BRIN Kembangkan Sistem Deteksi Dini Penyakit Ice-Ice pada Rumput Laut

Reading time: 2 menit
BRIN mengembangkan sistem deteksi dini penyakit ice-ice pada rumput laut. Foto: Freepik
BRIN mengembangkan sistem deteksi dini penyakit ice-ice pada rumput laut. Foto: Freepik

Jakarta (Greeners) – Badan Riset dan Inovasi Nasional (BRIN) terus berinovasi dalam bidang kelautan dengan mengembangkan sistem deteksi dini penyakit ice-ice pada rumput laut. Program ini menjadi langkah strategis untuk menjaga produktivitas sektor budidaya laut yang selama ini menjadi sumber ekonomi penting bagi masyarakat pesisir Indonesia.

Peneliti Pusat Riset Budidaya Laut (PRBL) BRIN, Muhammad Naufal, menjelaskan bahwa proyek ini merupakan awal dari pembuatan alat deteksi cepat penyakit ice-ice yang ditargetkan rampung pada tahun 2028. “Pengembangan sistem ini menjadi bagian dari upaya besar BRIN dalam memperkuat ketahanan budidaya rumput laut nasional,” ujarnya di BRIN Kawasan Sains Kurnaen Sumadiharga, Lombok, Jumat (24/10).

Penyakit Ice-Ice, Ancaman Serius bagi Petani Rumput Laut

Naufal menjelaskan bahwa penyebab penyakit ice-ice adalah bakteri oportunistik dari kelompok Vibrio. Bakteri tersebut menyerang rumput laut ketika terjadi perubahan lingkungan ekstrem. Misalnya, peralihan dari musim kemarau ke musim hujan.

“Kondisi lingkungan yang tidak stabil menimbulkan stres fisiologis pada rumput laut. Akibatnya, batang rumput laut tampak pucat, rapuh, dan menyerupai es,” terangnya.

Penyakit ini menjadi salah satu penyebab utama penurunan produksi rumput laut nasional, terutama di wilayah pesisir timur Indonesia yang menjadi sentra utama budidaya.

Inovasi BRIN: Kit Deteksi Cepat untuk Petani Rumput Laut

Melalui riset ini, BRIN menargetkan untuk menciptakan prototipe kit deteksi cepat yang bisa digunakan langsung oleh petani di lapangan. Dengan alat tersebut, pemantauan kesehatan rumput laut bisa berlangsung secara real-time, sehingga petani bisa mengetahui potensi serangan penyakit sejak dini.

“Dengan adanya kit ini, para petani bisa segera mengambil tindakan pencegahan agar penyakit tidak menyebar luas.
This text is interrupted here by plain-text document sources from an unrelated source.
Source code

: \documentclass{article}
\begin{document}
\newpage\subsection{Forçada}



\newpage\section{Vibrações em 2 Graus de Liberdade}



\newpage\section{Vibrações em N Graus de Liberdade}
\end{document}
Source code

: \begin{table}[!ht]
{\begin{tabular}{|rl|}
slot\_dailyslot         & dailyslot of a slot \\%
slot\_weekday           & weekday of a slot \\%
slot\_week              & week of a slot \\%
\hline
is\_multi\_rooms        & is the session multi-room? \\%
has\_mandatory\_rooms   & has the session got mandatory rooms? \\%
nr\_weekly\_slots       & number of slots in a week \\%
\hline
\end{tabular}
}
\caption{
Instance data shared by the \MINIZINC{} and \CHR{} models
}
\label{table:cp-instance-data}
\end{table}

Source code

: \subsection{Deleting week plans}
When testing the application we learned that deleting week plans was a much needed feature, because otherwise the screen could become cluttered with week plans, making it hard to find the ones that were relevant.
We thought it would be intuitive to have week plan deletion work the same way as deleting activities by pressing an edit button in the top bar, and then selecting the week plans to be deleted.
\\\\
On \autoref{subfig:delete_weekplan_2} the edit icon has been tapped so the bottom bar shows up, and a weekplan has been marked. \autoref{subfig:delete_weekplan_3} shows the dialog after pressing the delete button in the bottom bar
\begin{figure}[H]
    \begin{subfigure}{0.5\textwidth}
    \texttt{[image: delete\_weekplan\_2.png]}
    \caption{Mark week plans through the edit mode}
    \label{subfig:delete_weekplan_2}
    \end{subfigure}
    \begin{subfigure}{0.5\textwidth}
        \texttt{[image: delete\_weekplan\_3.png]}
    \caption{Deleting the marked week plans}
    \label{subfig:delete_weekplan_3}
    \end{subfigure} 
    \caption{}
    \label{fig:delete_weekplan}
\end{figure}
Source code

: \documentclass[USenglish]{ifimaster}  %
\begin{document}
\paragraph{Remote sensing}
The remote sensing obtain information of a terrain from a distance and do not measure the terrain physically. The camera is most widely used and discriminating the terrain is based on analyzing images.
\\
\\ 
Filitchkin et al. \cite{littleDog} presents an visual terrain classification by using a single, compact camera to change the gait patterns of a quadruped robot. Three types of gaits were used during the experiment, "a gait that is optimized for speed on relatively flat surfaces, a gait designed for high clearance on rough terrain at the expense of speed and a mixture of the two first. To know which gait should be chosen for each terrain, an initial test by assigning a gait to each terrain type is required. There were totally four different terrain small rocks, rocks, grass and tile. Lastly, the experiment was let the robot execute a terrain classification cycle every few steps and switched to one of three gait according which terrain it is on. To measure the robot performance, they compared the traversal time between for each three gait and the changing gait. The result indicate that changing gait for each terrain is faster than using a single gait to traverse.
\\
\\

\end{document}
Ini juga mendukung praktik budidaya yang berkelanjutan,” kata Naufal.

BACA JUGA: Peneliti Temukan Spesies Baru Tikus Hutan dari Gunung Tompotika Sulawesi

Tahap uji lapangan akan berlangsung di Kabupaten Lombok Timur, salah satu sentra produksi rumput laut terbesar di Indonesia. Setelah proses identifikasi mikroba selesai, tim akan mengintegrasikan data dengan analisis omik untuk menyusun primer yang akurat sebagai dasar sistem deteksi.

Kolaborasi Riset untuk Solusi Aplikatif di Lapangan

Dalam mengembangkan sistem deteksi dini penyakit ice-ice ini, BRIN melakukan kolaborasi lintas pusat riset. Hal itu melibatkan Pusat Riset Rekayasa Genetika, Pusat Riset Mikrobiologi Terapan, dan Pusat Riset Kedokteran Hewan. Menurut Naufal, sinergi antarbidang ilmu menjadi kunci untuk mempercepat lahirnya teknologi aplikatif dan bermanfaat langsung bagi masyarakat pesisir.

“Kami berharap alat deteksi dini ini dapat membantu petani menentukan waktu tanam yang tepat dan mengurangi risiko kerugian akibat penyebaran penyakit ice-ice,” ungkapnya.

Melalui riset ini, BRIN berharap dapat memberikan solusi ilmiah bagi tantangan utama industri rumput laut Indonesia. Selain itu, juga memperkuat daya saing komoditas laut nasional di pasar global.

Inovasi deteksi dini ini juga menjadi langkah penting dalam mewujudkan budidaya rumput laut yang tangguh, produktif, dan ramah lingkungan. Hal itu sejalan dengan visi pemerintah untuk mendorong ekonomi biru berkelanjutan di wilayah pesisir.